Documentation ¶
Overview ¶
Package passwordhash implements safe password hashing and comparison.
THIS PACKAGE IS DEPRECATED. SEE README.
Hashes are derived using PBKDF2-HMAC-SHA256 function with 100000 iterations (by default), 32-byte salt and 32-byte output.
This packaged is a fixed version of "passwordhash" which uses only 32 bytes of hash for comparison.
Note: you must not allow users to change parameters of PasswordHash, such as the number of iterations, directly. If a malicious user can change the number of iterations, he can set it too high, and it will lead to DoS.
Example usage:
ph := passwordhash.New("hello, world") // Store ph somewhere... // Later, when user provides a password: if ph.EqualToPassword("hello, world") { // Password's okay, user authorized... }
Index ¶
Constants ¶
const ( // Default number of iterations for PBKDF2 DefaultIterations = 100000 // Default salt length SaltLen = 32 // Default hash length. This length is also used for hash comparison // irregardless of the actual hash length. HashLen = 32 )
Variables ¶
This section is empty.
Functions ¶
This section is empty.
Types ¶
type PasswordHash ¶
PasswordHash stores hash, salt, and number of iterations.
func New ¶
func New(password string) *PasswordHash
New returns a new password hash derived from the provided password, a random salt, and the default number of iterations. The function causes runtime panic if it fails to get random salt.
func NewIter ¶
func NewIter(password string, iter int) *PasswordHash
NewIter returns a new password hash derived from the provided password, the number of iterations, and a random salt. The function causes runtime panic if it fails to get random salt.
func NewSaltIter ¶
func NewSaltIter(password string, salt []byte, iter int) *PasswordHash
NewSaltIter creates a new password hash from the provided password, salt, and the number of iterations.
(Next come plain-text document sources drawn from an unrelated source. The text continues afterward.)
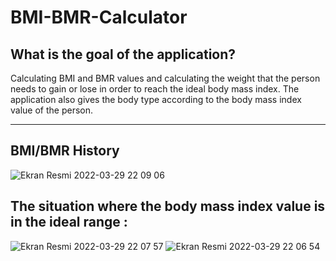 # BMI-BMR-Calculator

## What is the goal of the application?

Calculating BMI and BMR values and calculating the weight that the person needs to gain or lose in order to reach the ideal body mass index. The application also gives the body type according to the body mass index value of the person.

---

## BMI/BMR History

![Ekran Resmi 2022-03-29 22 09 06](https://user-images.githubusercontent.com/91677453/160688865-546e032f-23c7-4e0b-8275-d9b494f3173a.png)

## The situation where the body mass index value is in the ideal range :

![Ekran Resmi 2022-03-29 22 07 57](https://user-images.githubusercontent.com/91677453/160689653-96c92510-30fe-4bbf-9066-d8e037b572c0.png)
![Ekran Resmi 2022-03-29 22 06 54](https://user-images.githubusercontent.com/91677453/160689703-af0a5ec5-2246-4fd0-982b-e4485281f2be.png)




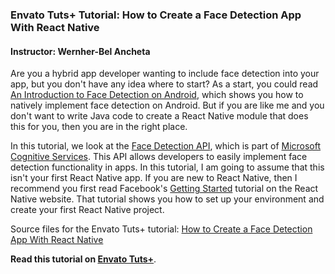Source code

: ### Envato Tuts+ Tutorial: How to Create a Face Detection App With React Native

#### Instructor: Wernher-Bel Ancheta

Are you a hybrid app developer wanting to include face detection into your app, but you don't have any idea where to start? As a start, you could read [An Introduction to Face Detection on Android](http://code.tutsplus.com/tutorials/an-introduction-to-face-detection-on-android--cms-25212), which shows you how to natively implement face detection on Android. But if you are like me and you don't want to write Java code to create a React Native module that does this for you, then you are in the right place.

In this tutorial, we look at the [Face Detection API](https://www.microsoft.com/cognitive-services/en-us/face-api/documentation/overview), which is part of [Microsoft Cognitive Services](https://www.microsoft.com/cognitive-services). This API allows developers to easily implement face detection functionality in apps. In this tutorial, I am going to assume that this isn't your first React Native app. If you are new to React Native, then I recommend you first read Facebook's [Getting Started](https://facebook.github.io/react-native/docs/getting-started.html) tutorial on the React Native website. That tutorial shows you how to set up your environment and create your first React Native project.

Source files for the Envato Tuts+ tutorial: [How to Create a Face Detection App With React Native](http://code.tutsplus.com/tutorials/how-to-create-a-face-detection-app-with-react-native--cms-26491)

**Read this tutorial on [Envato Tuts+](https://code.tutsplus.com)**.
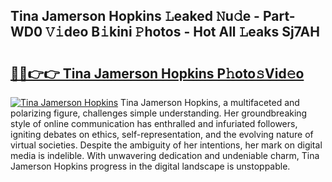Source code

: ## Tina Jamerson Hopkins 𝙻eaked 𝙽u𝚍e - Part-WD0 𝚅𝚒deo B𝚒kini 𝙿hotos - Hot All 𝙻eaks Sj7AH

# <h2><a href="http://ld0mof.urlbe.top/?page=Tina+Jamerson+Hopkins">🔗🔗👉👉 Tina Jamerson Hopkins P𝚑oto𝚜Vid𝚎o</a></h2>

[![Tina Jamerson Hopkins](https://i.imgur.com/eBuTRDB.gif)](http://ld0mof.urlbe.top/?page=Tina+Jamerson+Hopkins)
Tina Jamerson Hopkins, a multifaceted and polarizing figure, challenges simple understanding. Her groundbreaking style of online communication has enthralled and infuriated followers, igniting debates on ethics, self-representation, and the evolving nature of virtual societies. Despite the ambiguity of her intentions, her mark on digital media is indelible. With unwavering dedication and undeniable charm, Tina Jamerson Hopkins progress in the digital landscape is unstoppable.
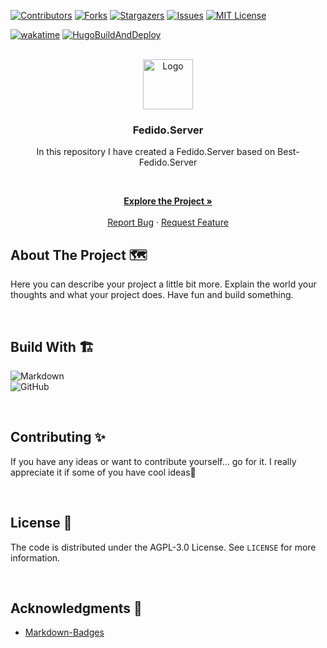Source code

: [![Contributors][contributors-shield]][contributors-url]
[![Forks][forks-shield]][forks-url]
[![Stargazers][stars-shield]][stars-url]
[![Issues][issues-shield]][issues-url]
[![MIT License][license-shield]][license-url]

<!-- TODO Change the links -->
<!-- TODO Remove if you do not have a pipeline or wakatime -->
[![wakatime](https://wakatime.com/badge/user/d37401d6-1566-41ea-b7ab-8cc7d2c9f55b/project/931d730c-4999-4084-84d0-9639c865bcce.svg?style=for-the-badge&logo=appveyor)](https://wakatime.com/badge/user/d37401d6-1566-41ea-b7ab-8cc7d2c9f55b/project/931d730c-4999-4084-84d0-9639c865bcce.svg?style=for-the-badge&logo=appveyor)
[![HugoBuildAndDeploy](https://img.shields.io/github/workflow/status/LNA-DEV/Fedido.Server/PipelineName?style=for-the-badge)](https://github.com/LNA-DEV/Fedido.Server/actions/workflows/PipelineName.yaml)  

<!-- PROJECT LOGO -->
<br/>
<div align="center">
  <a href="https://github.com/lna-dev/Fedido.Server">
    <img src="https://fachinformatikerpruefungsvorbereitung.de/Assets/Images/Pingüino-Square.png" alt="Logo" width="80" height="80">
  </a>

<!-- TODO Change the project name -->
### Fedido.Server

<!-- TODO Change the description -->
In this repository I have created a Fedido.Server based on Best-Fedido.Server

<p align="center">

<br />

<!-- TODO Change the Link for Project, Bug and Feature -->
<a href="https://lna-dev.com"><strong>Explore the Project »</strong></a>
<br />
<br />
<a href="https://github.com/lna-dev/Fedido.Server/issues">Report Bug</a>
·
<a href="https://github.com/lna-dev/Fedido.Server/issues">Request Feature</a>
  </p>
</div>

<!-- ABOUT THE PROJECT -->
## About The Project 🗺️

<!-- TODO Tell the world about your project -->
Here you can describe your project a little bit more. Explain the world your thoughts and what your project does. Have fun and build something.

<br>

## Build With 🏗️

<!-- TODO Go to https://github.com/Ileriayo/markdown-badges and search for a fitting batch🙃 -->

![Markdown](https://img.shields.io/badge/markdown-%23000000.svg?style=for-the-badge&logo=markdown&logoColor=white)  
![GitHub](https://img.shields.io/badge/github-%23121011.svg?style=for-the-badge&logo=github&logoColor=white)  

<br>

<!-- CONTRIBUTING -->
## Contributing ✨

<!-- TODO Customize the contributing text -->
If you have any ideas or want to contribute yourself... go for it. I really appreciate it if some of you have cool ideas🚀

<br>

<!-- LICENSE -->
## License 📝

The code is distributed under the AGPL-3.0 License. See `LICENSE` for more information.

<br>

<!-- ACKNOWLEDGMENTS -->
## Acknowledgments 🙏

- [Markdown-Badges](https://github.com/Ileriayo/markdown-badges)

<!-- MARKDOWN LINKS & IMAGES -->
[contributors-shield]: https://img.shields.io/github/contributors/lna-dev/Fedido.Server.svg?style=for-the-badge
[contributors-url]: https://github.com/lna-dev/Fedido.Server/graphs/contributors
[forks-shield]: https://img.shields.io/github/forks/lna-dev/Fedido.Server.svg?style=for-the-badge
[forks-url]: https://github.com/lna-dev/Fedido.Server/network/members
[stars-shield]: https://img.shields.io/github/stars/lna-dev/Fedido.Server.svg?style=for-the-badge
[stars-url]: https://github.com/lna-dev/Fedido.Server/stargazers
[issues-shield]: https://img.shields.io/github/issues/lna-dev/Fedido.Server.svg?style=for-the-badge
[issues-url]: https://github.com/lna-dev/Fedido.Server/issues
[license-shield]: https://img.shields.io/github/license/lna-dev/Fedido.Server.svg?style=for-the-badge
[license-url]: https://github.com/lna-dev/Fedido.Server/blob/master/LICENSE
func (*PasswordHash) EqualToPassword ¶
func (ph *PasswordHash) EqualToPassword(password string) bool
EqualToPassword returns true if the password hash was derived from the provided password. This function uses constant time comparison.
IMPORTANT: To work around the 2x speedup attack, this function compares only the first 32 bytes of the given password hash.
func (*PasswordHash) String ¶
func (ph *PasswordHash) String() string
String returns a string representation of the password hash.